Warning: Everyone, including you, is at risk of tax return fraud
BOISE, Idaho (KBOI) -- Prepare yourself: if you've ever used a credit card or given personal information in paperwork, the Idaho State Tax Commission has a warning for you. The commission says almost everyone is at risk of tax return fraud.
"A lot of us, our information is already in a number of databases we may not even be aware of," said Tawnya Eldredge, tax identity fraud expert with the Idaho State Tax Commission.
With security breaches happening more and more, Eldredge says she is seeing an increase in forged tax returns.
According to the Eldredge, in 2011, the State Tax Commission worked with just five victims of tax return fraud, who went to file their taxes and found out someone had already done it. But by 2013, that number ballooned to 170. And the commission says it's already seen about 60 victims in Idaho so far this season.
Eldredge says all someone needs to commit the fraud is your personal information and a computer with internet access. Thieves can file your tax return online without even knowing where you work. Eldredge says sometimes, they get away with making fake W-2s.
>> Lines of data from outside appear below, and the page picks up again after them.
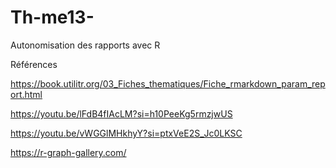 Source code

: # Th-me13-
Autonomisation des rapports avec R

































Références

https://book.utilitr.org/03_Fiches_thematiques/Fiche_rmarkdown_param_report.html

https://youtu.be/lFdB4fIAcLM?si=h10PeeKg5rmzjwUS

https://youtu.be/vWGGlMHkhyY?si=ptxVeE2S_Jc0LKSC

https://r-graph-gallery.com/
"We have a lot of big companies out there," Eldredge told KBOI. "Big companies with lots of employees, so if they get hold of enough information to copycat that company...you may never have worked for that company, or any company even in that industry, but, they file a tax return so that they can get that through with whatever information that they have put together to make it look legitimate."
Eldredge says these people file return after return, and if even just a few come through, the profit is worth their while.
And if yours is one they get away with, you're in for some trouble trying to fix it. The IRS will still work to get your return to you, but it's a long process with a lot of work on your end.
Eldredge says there is no way to assure your identity won't be stolen. But you can still prevent a big tax season headache by monitoring your credit card and bank accounts. Eldredge says catching suspicious activity there is much easier than finding out after someone has already filed your taxes.